Hace unos días, el geógrafo del CSIC Nacho López-Moreno recibió un wasap: “¡Se está cayendo!”. Era un enlace a la web del refugio de Pineta, uno de los albergues emblemáticos del Pirineo aragonés. Para muchos, esta es la primera etapa de un duro ascenso hasta los pies del Monte Perdido, donde se encuentra uno de los últimos glaciares que quedan en España. Los guardas del establecimiento alertaban de que en los últimos días se habían escuchado ruidos de derrumbe en lo alto del valle. De repente, el río se enturbió con barro gris. ¿Era posible que se estuviesen cayendo bloques del glaciar?
Unos días después, López-Moreno y su compañero Francisco Rojas, investigadores del Instituto Pirenaico de Ecología, decidieron hacer una ascensión de urgencia para comprobar su estado, acompañados por EL PAÍS. Echaron agua y comida al macuto y empezaron a remontar el empinado sendero que en unas tres horas de esfuerzo sube 1.500 metros de desnivel hasta el Balcón de Pineta, uno de los lugares más majestuosos de los Pirineos, como se aprecia en este vídeo:
López-Moreno y el resto de su equipo llevan 20 años estudiando la evolución de los glaciares pirenaicos; los últimos que quedan en España y en todo el sur de Europa. Se trata de masas de hielo perpetuo acumuladas en las faldas de las montañas más altas de la cordillera. El Monte Perdido es el más grande de los Pirineos, junto a los de Aneto y Maladeta; y el único que queda dentro de un Parque Nacional, el de Ordesa y Monte Perdido. Estudiar la evolución de estos glaciares es una tarea triste, pues los científicos ya saben el final de la película: todos están condenados a desaparecer en unos años. La única pregunta es cuándo sucederá y cuál será el último en fundirse.
Hasta ahora, el del Monte Perdido era el más sano de los 19 glaciares que quedan en los Pirineos —en 1850 había más de 50—. En la parte occidental (izquierda) el hielo alcanza un grosor de hasta 45 metros, como un edificio de 13 plantas. Las capas más antiguas se remontan al menos 2.000 años, cuando los romanos dominaban la Península. López-Moreno siempre había pensado que este sería el último glaciar en desaparecer. Tal vez podría aguantar 30 años o más. Pero todo esto cambió hace unos días, cuando el geógrafo se subió a una peña del Balcón de Pineta para contemplar el estado del glaciar que tenía enfrente.

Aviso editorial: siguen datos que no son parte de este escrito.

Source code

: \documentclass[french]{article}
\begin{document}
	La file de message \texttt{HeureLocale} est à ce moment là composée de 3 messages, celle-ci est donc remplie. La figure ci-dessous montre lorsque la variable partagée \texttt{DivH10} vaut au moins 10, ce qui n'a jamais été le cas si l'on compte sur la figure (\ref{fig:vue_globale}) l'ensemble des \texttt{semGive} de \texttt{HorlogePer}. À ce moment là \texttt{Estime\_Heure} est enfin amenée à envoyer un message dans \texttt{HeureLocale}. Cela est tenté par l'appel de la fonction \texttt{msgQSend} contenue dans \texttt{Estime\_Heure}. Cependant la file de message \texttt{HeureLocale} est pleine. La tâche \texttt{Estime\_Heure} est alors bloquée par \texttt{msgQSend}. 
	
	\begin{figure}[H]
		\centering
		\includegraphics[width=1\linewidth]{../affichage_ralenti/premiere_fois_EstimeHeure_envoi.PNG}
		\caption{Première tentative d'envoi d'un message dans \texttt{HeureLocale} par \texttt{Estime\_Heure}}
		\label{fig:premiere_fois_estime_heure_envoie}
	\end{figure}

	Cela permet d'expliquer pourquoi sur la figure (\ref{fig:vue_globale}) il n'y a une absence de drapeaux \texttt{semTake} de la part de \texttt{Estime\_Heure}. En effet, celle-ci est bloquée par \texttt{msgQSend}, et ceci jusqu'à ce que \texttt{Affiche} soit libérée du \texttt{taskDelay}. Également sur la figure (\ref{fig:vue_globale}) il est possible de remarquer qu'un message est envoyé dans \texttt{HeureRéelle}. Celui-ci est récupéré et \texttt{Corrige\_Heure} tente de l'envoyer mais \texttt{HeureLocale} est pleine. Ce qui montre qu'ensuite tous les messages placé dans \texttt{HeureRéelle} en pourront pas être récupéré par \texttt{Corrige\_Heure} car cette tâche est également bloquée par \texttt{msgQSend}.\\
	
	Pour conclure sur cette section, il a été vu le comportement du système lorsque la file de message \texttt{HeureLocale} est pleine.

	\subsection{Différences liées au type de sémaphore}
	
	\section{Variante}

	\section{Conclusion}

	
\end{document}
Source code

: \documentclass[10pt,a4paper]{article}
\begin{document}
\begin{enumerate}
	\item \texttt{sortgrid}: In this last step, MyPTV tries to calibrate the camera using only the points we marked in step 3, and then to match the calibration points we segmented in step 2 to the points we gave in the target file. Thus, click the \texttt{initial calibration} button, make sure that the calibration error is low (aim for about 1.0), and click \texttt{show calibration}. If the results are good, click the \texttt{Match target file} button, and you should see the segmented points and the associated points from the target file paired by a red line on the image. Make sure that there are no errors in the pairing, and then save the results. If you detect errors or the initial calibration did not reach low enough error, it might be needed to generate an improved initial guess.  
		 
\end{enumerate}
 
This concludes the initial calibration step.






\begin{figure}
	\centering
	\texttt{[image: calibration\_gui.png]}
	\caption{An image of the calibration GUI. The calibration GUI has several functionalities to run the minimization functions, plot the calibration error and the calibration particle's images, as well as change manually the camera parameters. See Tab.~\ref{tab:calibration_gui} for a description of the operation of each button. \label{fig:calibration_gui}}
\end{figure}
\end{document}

“Este va a ser un año catastrófico”, explica López-Moreno a EL PAÍS, como puede verse en este vídeo:
En 2022 se ha desatado la tormenta perfecta para estas masas de hielo, que son como ríos de agua helada que fluyen ladera abajo avanzando solo unos centímetros al día. Cuando un glaciar deja de moverse, se considera que ha muerto, pues se ha convertido ya en un helero estático que irá ennegreciendo a medida que le caen encima piedras y rocas desprendidas de las cumbres superiores y se concentran el barro y la materia orgánica. Cuanto más negro está un glaciar, peor es su estado; y este año el Monte Perdido está más oscuro que nunca.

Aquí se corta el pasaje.